═════ Study material ═════

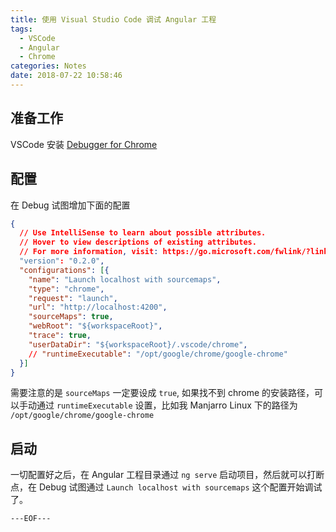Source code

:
 ```yaml
---
title: 使用 Visual Studio Code 调试 Angular 工程
tags:
  - VSCode
  - Angular
  - Chrome
categories: Notes
date: 2018-07-22 10:58:46
---
```



## 准备工作

VSCode 安装 [Debugger for Chrome](https://marketplace.visualstudio.com/items?itemName=msjsdiag.debugger-for-chrome)

## 配置 

在 Debug 试图增加下面的配置

```json
{
  // Use IntelliSense to learn about possible attributes.
  // Hover to view descriptions of existing attributes.
  // For more information, visit: https://go.microsoft.com/fwlink/?linkid=830387
  "version": "0.2.0",
  "configurations": [{
    "name": "Launch localhost with sourcemaps",
    "type": "chrome",
    "request": "launch",
    "url": "http://localhost:4200",
    "sourceMaps": true,
    "webRoot": "${workspaceRoot}",
    "trace": true,
    "userDataDir": "${workspaceRoot}/.vscode/chrome",
    // "runtimeExecutable": "/opt/google/chrome/google-chrome"
  }]
}
```

需要注意的是 `sourceMaps` 一定要设成 `true`, 如果找不到 chrome 的安装路径，可以手动通过 `runtimeExecutable` 设置，比如我 Manjarro Linux 下的路径为 `/opt/google/chrome/google-chrome`

## 启动

一切配置好之后，在 Angular 工程目录通过 `ng serve` 启动项目，然后就可以打断点，在 Debug 试图通过 `Launch localhost with sourcemaps` 这个配置开始调试了。


`---EOF---`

═════

**Problem details:** Find the lines in the records above that hold the word "localhost", and give only how many there are.

**Solution to this problem:** 3